[Items from a data source]
========
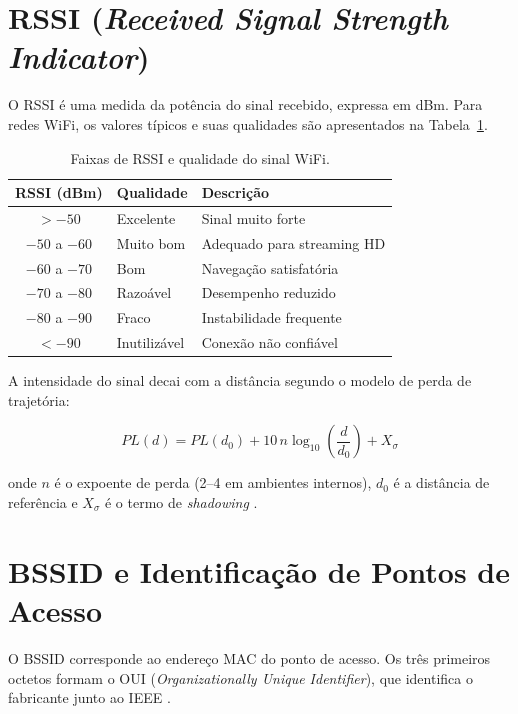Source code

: \documentclass[
  12pt,
  a4paper,
  oneside,
  brazil,
  chapter=TITLE,
  section=TITLE,
]{abntex2}
\begin{document}
\section{RSSI (\textit{Received Signal Strength Indicator})}

O RSSI é uma medida da potência do sinal recebido, expressa em dBm. Para redes
WiFi, os valores típicos e suas qualidades são apresentados na
Tabela~\ref{tab:rssi_qualidade}.

\begin{table}[ht]
  \centering
  \caption{Faixas de RSSI e qualidade do sinal WiFi.}
  \label{tab:rssi_qualidade}
  \begin{tabular}{cll}
    \toprule
    \textbf{RSSI (dBm)} & \textbf{Qualidade} & \textbf{Descrição} \\
    \midrule
    $> -50$         & Excelente    & Sinal muito forte \\
    $-50$ a $-60$   & Muito bom    & Adequado para streaming HD \\
    $-60$ a $-70$   & Bom          & Navegação satisfatória \\
    $-70$ a $-80$   & Razoável     & Desempenho reduzido \\
    $-80$ a $-90$   & Fraco        & Instabilidade frequente \\
    $< -90$         & Inutilizável & Conexão não confiável \\
    \bottomrule
  \end{tabular}
\end{table}

A intensidade do sinal decai com a distância segundo o modelo de perda de
trajetória:

\begin{equation}
  PL(d) = PL(d_0) + 10\,n\log_{10}\!\left(\frac{d}{d_0}\right) + X_\sigma
  \label{eq:pathloss}
\end{equation}

\noindent onde $n$ é o expoente de perda (2--4 em ambientes internos),
$d_0$ é a distância de referência e $X_\sigma$ é o termo de
\textit{shadowing} \cite{rappaport2002}.

\section{BSSID e Identificação de Pontos de Acesso}

O BSSID corresponde ao endereço MAC do ponto de acesso. Os três primeiros
octetos formam o OUI (\textit{Organizationally Unique Identifier}), que
identifica o fabricante junto ao IEEE \cite{ieee80211-2020}.
\end{document}
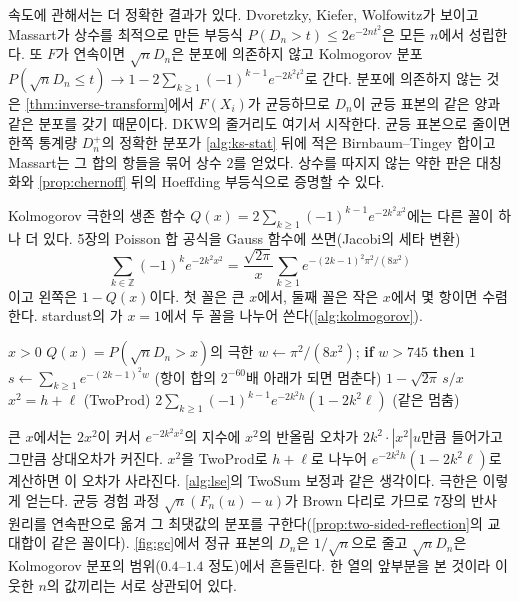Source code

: 속도에 관해서는 더 정확한 결과가 있다. Dvoretzky, Kiefer, Wolfowitz\cite{dvoretzky1956}가 보이고 Massart\cite{massart1990}가 상수를 최적으로 만든 부등식 $P(D_n>t)\le2e^{-2nt^2}$은 모든 $n$에서 성립한다. 또 $F$가 연속이면 $\sqrt nD_n$은 분포에 의존하지 않고 Kolmogorov 분포 $P(\sqrt nD_n\le t)\to1-2\sum_{k\ge1}(-1)^{k-1}e^{-2k^2t^2}$로 간다\cite{kolmogorov1933ks}. 분포에 의존하지 않는 것은 \cref{thm:inverse-transform}에서 $F(X_i)$가 균등하므로 $D_n$이 균등 표본의 같은 양과 같은 분포를 갖기 때문이다. DKW의 줄거리도 여기서 시작한다. 균등 표본으로 줄이면 한쪽 통계량 $D_n^+$의 정확한 분포가 \cref{alg:ks-stat} 뒤에 적은 Birnbaum--Tingey 합이고 Massart는 그 합의 항들을 묶어 상수 $2$를 얻었다\cite{massart1990}. 상수를 따지지 않는 약한 판은 대칭화와 \cref{prop:chernoff} 뒤의 Hoeffding 부등식으로 증명할 수 있다.

Kolmogorov 극한의 생존 함수 $Q(x)=2\sum_{k\ge1}(-1)^{k-1}e^{-2k^2x^2}$에는 다른 꼴이 하나 더 있다. 5장의 Poisson 합 공식을 Gauss 함수에 쓰면(Jacobi의 세타 변환)
\[
\sum_{k\in\mathbb Z}(-1)^ke^{-2k^2x^2}=\frac{\sqrt{2\pi}}x\sum_{k\ge1}e^{-(2k-1)^2\pi^2/(8x^2)}
\]
이고 왼쪽은 $1-Q(x)$이다. 첫 꼴은 큰 $x$에서, 둘째 꼴은 작은 $x$에서 몇 항이면 수렴한다. stardust의 가 $x=1$에서 두 꼴을 나누어 쓴다(\cref{alg:kolmogorov}).

\begin{algorithm}[htbp]
\begin{algorithmic}[1]
\Require $x>0$
\Ensure $Q(x)=P(\sqrt nD_n>x)$의 극한
  \State $w\gets\pi^2/(8x^2)$; \textbf{if} $w>745$ \textbf{then} \Return $1$
  \State $s\gets\sum_{k\ge1}e^{-(2k-1)^2w}$ (항이 합의 $2^{-60}$배 아래가 되면 멈춘다)
  \State \Return $1-\sqrt{2\pi}\,s/x$
\Else
  \State $x^2=h+\ell$ (TwoProd) 
  \State \Return $2\sum_{k\ge1}(-1)^{k-1}e^{-2k^2h}(1-2k^2\ell)$ (같은 멈춤)
\EndIf
\end{algorithmic}
\caption{Kolmogorov 분포의 생존 함수 (stardust 의 )}
\label{alg:kolmogorov}
\end{algorithm}

큰 $x$에서는 $2x^2$이 커서 $e^{-2k^2x^2}$의 지수에 $x^2$의 반올림 오차가 $2k^2\cdot|x^2|u$만큼 들어가고 그만큼 상대오차가 커진다. $x^2$을 TwoProd로 $h+\ell$로 나누어 $e^{-2k^2h}(1-2k^2\ell)$로 계산하면 이 오차가 사라진다. \cref{alg:lse}의 TwoSum 보정과 같은 생각이다. 극한은 이렇게 얻는다. 균등 경험 과정 $\sqrt n(F_n(u)-u)$가 Brown 다리로 가므로 7장의 반사 원리를 연속판으로 옮겨 그 최댓값의 분포를 구한다(\cref{prop:two-sided-reflection}의 교대합이 같은 꼴이다). \cref{fig:gc}에서 정규 표본의 $D_n$은 $1/\sqrt n$으로 줄고 $\sqrt nD_n$은 Kolmogorov 분포의 범위($0.4$--$1.4$ 정도)에서 흔들린다. 한 열의 앞부분을 본 것이라 이웃한 $n$의 값끼리는 서로 상관되어 있다.

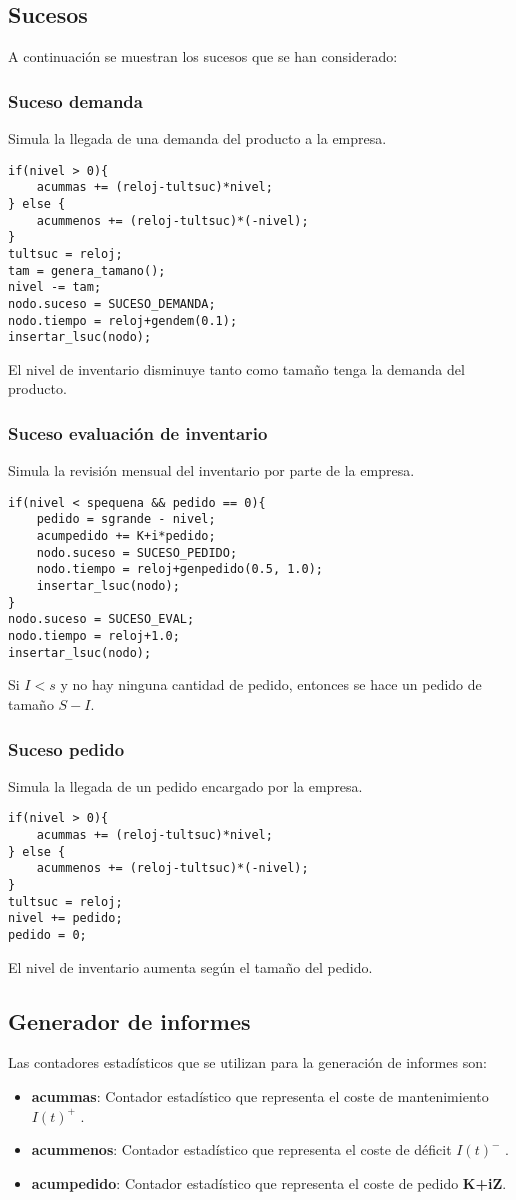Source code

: \subsection{Sucesos}
A continuación se muestran los sucesos que se han considerado:
\subsubsection{Suceso demanda}
Simula la llegada de una demanda del producto a la empresa.
\begin{verbatim}
if(nivel > 0){
	acummas += (reloj-tultsuc)*nivel;
} else {
	acummenos += (reloj-tultsuc)*(-nivel);
}
tultsuc = reloj;
tam = genera_tamano();
nivel -= tam;
nodo.suceso = SUCESO_DEMANDA;
nodo.tiempo = reloj+gendem(0.1);
insertar_lsuc(nodo);
\end{verbatim}
El nivel de inventario disminuye tanto como tamaño tenga la demanda del producto.

\subsubsection{Suceso evaluación de inventario}
Simula la revisión mensual del inventario por parte de la empresa.
\begin{verbatim}
if(nivel < spequena && pedido == 0){
	pedido = sgrande - nivel;
	acumpedido += K+i*pedido;
	nodo.suceso = SUCESO_PEDIDO;
	nodo.tiempo = reloj+genpedido(0.5, 1.0);
	insertar_lsuc(nodo);
}
nodo.suceso = SUCESO_EVAL;
nodo.tiempo = reloj+1.0;
insertar_lsuc(nodo);
\end{verbatim}

Si $I < s$ y no hay ninguna cantidad de pedido, entonces se hace un pedido de tamaño $S - I$.

\subsubsection{Suceso pedido}
Simula la llegada de un pedido encargado por la empresa.
\begin{verbatim}
if(nivel > 0){
	acummas += (reloj-tultsuc)*nivel;
} else {
	acummenos += (reloj-tultsuc)*(-nivel);
}
tultsuc = reloj;
nivel += pedido;
pedido = 0;
\end{verbatim}
El nivel de inventario aumenta según el tamaño del pedido.

\subsection{Generador de informes}
Las contadores estadísticos que se utilizan para la generación de informes son:
\begin{itemize}
	\item \textbf{acummas}: Contador estadístico que representa el coste de mantenimiento \textbf{ $I(t)^+$ }.
	\item \textbf{acummenos}: Contador estadístico que representa el coste de déficit \textbf{ $I(t)^-$ }.
	\item \textbf{acumpedido}: Contador estadístico que representa el coste de pedido \textbf{K+iZ}.
\end{itemize}

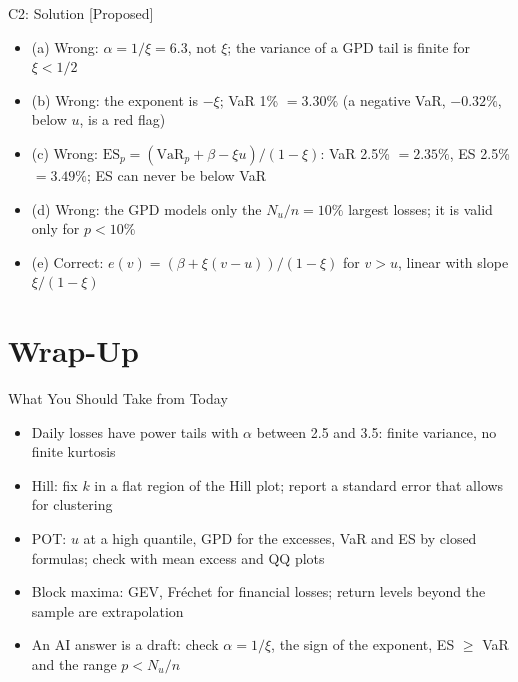 \ifsolutions
\begin{frame}{C2: Solution [Proposed]}
\itemsize{\footnotesize}
\begin{itemize}
    \item (a) Wrong: $\alpha = 1/\xi = 6.3$, not $\xi$; the variance of a GPD tail is finite for $\xi < 1/2$
    \item (b) Wrong: the exponent is $-\xi$; VaR 1\% $= 3.30\%$ (a negative VaR, $-0.32\%$, below $u$, is a red flag)
    \item (c) Wrong: $\mathrm{ES}_p = (\mathrm{VaR}_p + \beta - \xi u)/(1 - \xi)$: VaR 2.5\% $= 2.35\%$, ES 2.5\% $= 3.49\%$; ES can never be below VaR
    \item (d) Wrong: the GPD models only the $N_u/n = 10\%$ largest losses; it is valid only for $p < 10\%$
    \item (e) Correct: $e(v) = (\beta + \xi(v - u))/(1 - \xi)$ for $v > u$, linear with slope $\xi/(1 - \xi)$
\end{itemize}
\end{frame}
\fi


\section{Wrap-Up}

\begin{frame}{What You Should Take from Today}
\itemsize{\small}
\begin{itemize}
    \item Daily losses have power tails with $\alpha$ between 2.5 and 3.5: finite variance, no finite kurtosis
    \item Hill: fix $k$ in a flat region of the Hill plot; report a standard error that allows for clustering
    \item POT: $u$ at a high quantile, GPD for the excesses, VaR and ES by closed formulas; check with mean excess and QQ plots
    \item Block maxima: GEV, Fréchet for financial losses; return levels beyond the sample are extrapolation
    \item An AI answer is a draft: check $\alpha = 1/\xi$, the sign of the exponent, ES $\ge$ VaR and the range $p < N_u/n$
\end{itemize}
\end{frame}

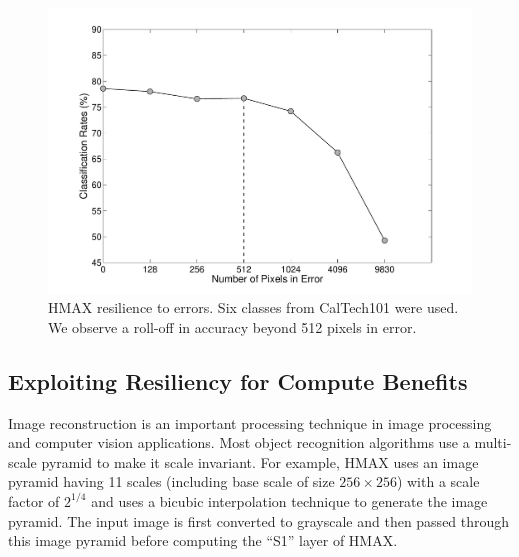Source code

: \begin{figure}[htb!]
\vspace{0pt}
\centering
\includegraphics[width=0.99\linewidth,trim={20 20 30 20}, clip]{./figures/PixelSensitivityAnalysis.pdf}
\vspace{0pt}
\caption{HMAX resilience to errors. Six classes from CalTech101 were used. We observe a roll-off in accuracy beyond 512 pixels in error.}\label{fig:hmax_pixel_sensitivity}
\vspace{0pt}
\end{figure}

\subsection{Exploiting Resiliency for Compute Benefits}
Image reconstruction is an important processing technique in image processing and computer vision applications. Most object recognition algorithms use a multi-scale 
pyramid to make it scale invariant. For example, HMAX uses an image pyramid having 11 scales (including base scale of size $256\times256$) with a 
scale factor of $2^{1/4}$ and uses a bicubic interpolation technique 
to generate the image pyramid. The input image is first converted to grayscale and then passed through this image pyramid before computing the ``S1'' layer of HMAX.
========
When a line above contains the string "nivel", copy that line.

if(nivel > 0){
	acummas += (reloj-tultsuc)*nivel;
	acummenos += (reloj-tultsuc)*(-nivel);
nivel -= tam;
El nivel de inventario disminuye tanto como tamaño tenga la demanda del producto.
if(nivel < spequena && pedido == 0){
	pedido = sgrande - nivel;
if(nivel > 0){
	acummas += (reloj-tultsuc)*nivel;
	acummenos += (reloj-tultsuc)*(-nivel);
nivel += pedido;
El nivel de inventario aumenta según el tamaño del pedido.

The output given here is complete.